Sollinger v. McNeel

PER CURIAM.

This is an extradition proceeding in which the defendant-petitioner, Thomas Walter Sollinger, appeals from the denial of habeas corpus relief. We affirm. The defendant is charged in the State of Nevada with the crimes of supplying controlled substances *702[N.R.S. 453.321] and failure to appear after admission to bail [N.R.S. 199.335]. The charges relating to the supplying of controlled substances are supported by a transcript of a preliminary hearing which was held on November 29, 1977. The preliminary hearing resulted in a finding of probable cause on two counts in the information. The second charge, failure to appear after admission to bail, was supported by a sworn complaint accompanied by an arrest warrant.

The defendant attacks the sufficiency of the extradition documents by alleging that the demand for extradition by the Governor of Nevada was not supported by an affidavit or by a copy of an affidavit made by a magistrate with a copy of the warrant issued thereon to substantiate the criminal charges against him. Section 16-19-104, C.R.S.1973 (1978 Repl.Vol. 8).1 The district court concluded that the documents which accompanied the demand for extradition for failure to appear after admission to bail were insufficient, but denied habeas corpus relief because the charges of supplying a controlled substance were supported by the documents required by section 16-19-104. It is not necessary for us to review the district court’s ruling on the charge of failure to appear after admission to bail, because the documents before the district court supported extradition on the controlled substance charges. People v. Baca, 193 Colo. 9, 562 P.2d 411 (1977); Jordan v. Cronin, 191 Colo. 550, 554 P.2d 1099 (1976). It is also beyond dispute that the Nevada court’s finding of probable cause is not subject to review by Colorado courts. Michigan v. Doran, 439 U.S. 282, 99 S.Ct. 530, 58 L.Ed.2d 521 (1978); Dietz v. Leach, 199 Colo. 293, 607 P.2d 993 (1980). An information, followed by a preliminary hearing and a finding of probable cause is the equivalent of an indictment and satisfies the requirements of section 16-19-104. Pippin v. Leach, 188 Colo. 385, 534 P.2d 1193 (1975).

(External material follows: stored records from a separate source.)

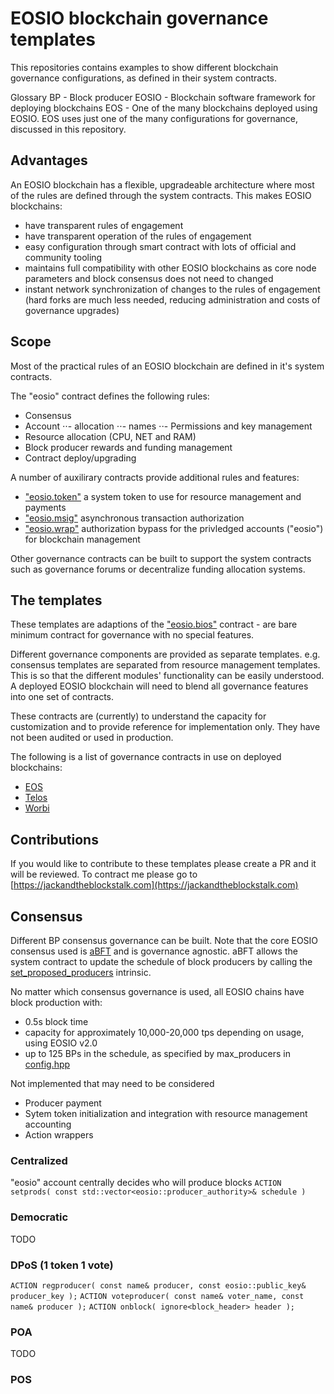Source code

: # EOSIO blockchain governance templates

This repositories contains examples to show different blockchain governance configurations, as defined in their system contracts.

Glossary
BP - Block producer
EOSIO - Blockchain software framework for deploying blockchains
EOS - One of the many blockchains deployed using EOSIO. EOS uses just one of the many configurations for governance, discussed in this repository.

## Advantages

An EOSIO blockchain has a flexible, upgradeable architecture where most of the rules are defined through the system contracts. This makes EOSIO blockchains:

- have transparent rules of engagement
- have transparent operation of the rules of engagement
- easy configuration through smart contract with lots of official and community tooling
- maintains full compatibility with other EOSIO blockchains as core node parameters and block consensus does not need to changed
- instant network synchronization of changes to the rules of engagement (hard forks are much less needed, reducing administration and costs of governance upgrades)

## Scope 

Most of the practical rules of an EOSIO blockchain are defined in it's system contracts.

The "eosio" contract defines the following rules:

- Consensus
- Account
⋅⋅- allocation
⋅⋅- names
⋅⋅- Permissions and key management
- Resource allocation (CPU, NET and RAM)
- Block producer rewards and funding management
- Contract deploy/upgrading

A number of auxilirary contracts provide additional rules and features:

- ["eosio.token"](https://github.com/EOSIO/eosio.contracts/tree/master/contracts/eosio.token) a system token to use for resource management and payments
- ["eosio.msig"](https://github.com/EOSIO/eosio.contracts/tree/master/contracts/eosio.msig) asynchronous transaction authorization
- ["eosio.wrap"](https://github.com/EOSIO/eosio.contracts/tree/master/contracts/eosio.wrap) authorization bypass for the privledged accounts ("eosio") for blockchain management

Other governance contracts can be built to support the system contracts such as governance forums or decentralize funding allocation systems.

## The templates

These templates are adaptions of the ["eosio.bios"](https://github.com/EOSIO/eosio.contracts/tree/master/contracts/eosio.bios) contract - are bare minimum contract for governance with no special features.

Different governance components are provided as separate templates. e.g. consensus templates are separated from resource management templates. This is so that the different modules' functionality can be easily understood. A deployed EOSIO blockchain will need to blend all governance features into one set of contracts.

These contracts are (currently) to understand the capacity for customization and to provide reference for implementation only. They have not been audited or used in production.

The following is a list of governance contracts in use on deployed blockchains:
- [EOS](https://github.com/EOSIO/eosio.contracts/tree/master/contracts/eosio.system)
- [Telos](https://github.com/telosnetwork/telos.contracts/tree/master/contracts/eosio.system)
- [Worbi](https://github.com/worbli/worbli.contracts/tree/master/contracts/eosio.system)

## Contributions
If you would like to contribute to these templates please create a PR and it will be reviewed. To contract me please go to [https://jackandtheblockstalk.com](https://jackandtheblockstalk.com)

## Consensus

Different BP consensus governance can be built. Note that the core EOSIO consensus used is [aBFT](https://developers.eos.io/welcome/latest/protocol/consensus_protocol) and is governance agnostic. aBFT allows the system contract to update the schedule of block producers by calling the [set_proposed_producers](https://developers.eos.io/manuals/eosio.cdt/latest/group__privileged/#function-set_proposed_producers) intrinsic.

No matter which consensus governance is used, all EOSIO chains have block production with:

- 0.5s block time
- capacity for approximately 10,000-20,000 tps depending on usage, using EOSIO v2.0
- up to 125 BPs in the schedule, as specified by max_producers in [config.hpp](https://github.com/EOSIO/eos/blob/master/libraries/chain/include/eosio/chain/config.hpp#L106)

Not implemented that may need to be considered

- Producer payment
- Sytem token initialization and integration with resource management accounting
- Action wrappers

### Centralized
"eosio" account centrally decides who will produce blocks
`ACTION setprods( const std::vector<eosio::producer_authority>& schedule )`

### Democratic
TODO

### DPoS (1 token 1 vote)
`ACTION regproducer( const name& producer, const eosio::public_key& producer_key );`
`ACTION voteproducer( const name& voter_name, const name& producer );`
`ACTION onblock( ignore<block_header> header );`

### POA
TODO

### POS

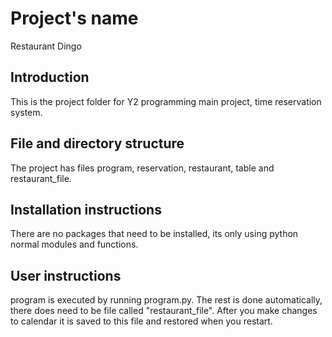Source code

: # Project's name

Restaurant Dingo

## Introduction

This is the project folder for Y2 programming main project, time reservation system.

## File and directory structure

The project has files program, reservation, restaurant, table and restaurant_file.

## Installation instructions

There are no packages that need to be installed, its only using python normal modules and functions.

## User instructions

program is executed by running program.py. The rest is done automatically, there does need to be file called "restaurant_file". After you make changes to calendar it is saved to this file and restored when you restart.
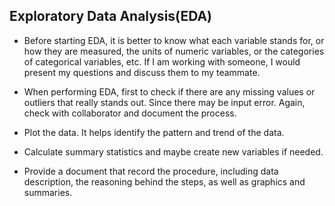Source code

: ## Exploratory Data Analysis(EDA)

+  Before starting EDA, it is better to know what each variable stands for, or how they are measured, the units of numeric variables, or the categories of categorical variables, etc. If I am working with someone, I would present my questions and discuss them to my teammate. 

+  When performing EDA, first to check if there are any missing values or outliers that really stands out. Since there may be input error. Again, check with collaborator and document the process.  

+  Plot the data. It helps identify the pattern and trend of the data.   

+  Calculate summary statistics and maybe create new variables if needed.  

+  Provide a document that record the procedure, including data description, the reasoning behind the steps, as well as graphics and summaries.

The governor’s warrant from Nevada certified the supporting documents as authentic and establishes their validity. Keefer v. Leach, 198 Colo. 101, 597 P.2d 203 (1979). No evidence was presented which would overcome the presumption of validity as to the governor’s warrant or which would require relief in the nature of habeas corpus. Pigg v. Tinsley, 158 Colo. 160, 405 P.2d 687 (1965).

Accordingly, we affirm.

. Section 16-19-104:

“No demand for the extradition of a person charged with crime in another state shall be recognized by the governor unless in writing alleging, except in cases arising under section 16-19-107, that the accused was present in the demanding state at the time of the commission of the alleged crime, and that thereafter he fled from the state, and accompanied by a copy of an indictment found or by information supported by affidavit in the state having jurisdiction of the crime, or by a copy of an affidavit made before a magistrate there, together with a copy of any warrant which was issued thereupon, or by a copy of a judgment of conviction or of a sentence imposed in execution thereof, together with a statement by the executive authority of the demanding state that the person claimed has escaped from confinement or has broken the terms of his bail, probation, or parole. The indictment, information, or affidavit made before the magistrate must substantially charge the person demanded with having committed a crime under the law of that state; and the copy of indictment, information, affidavit, or judgment of conviction or sentence must be authenticated by the executive authority making the demand.”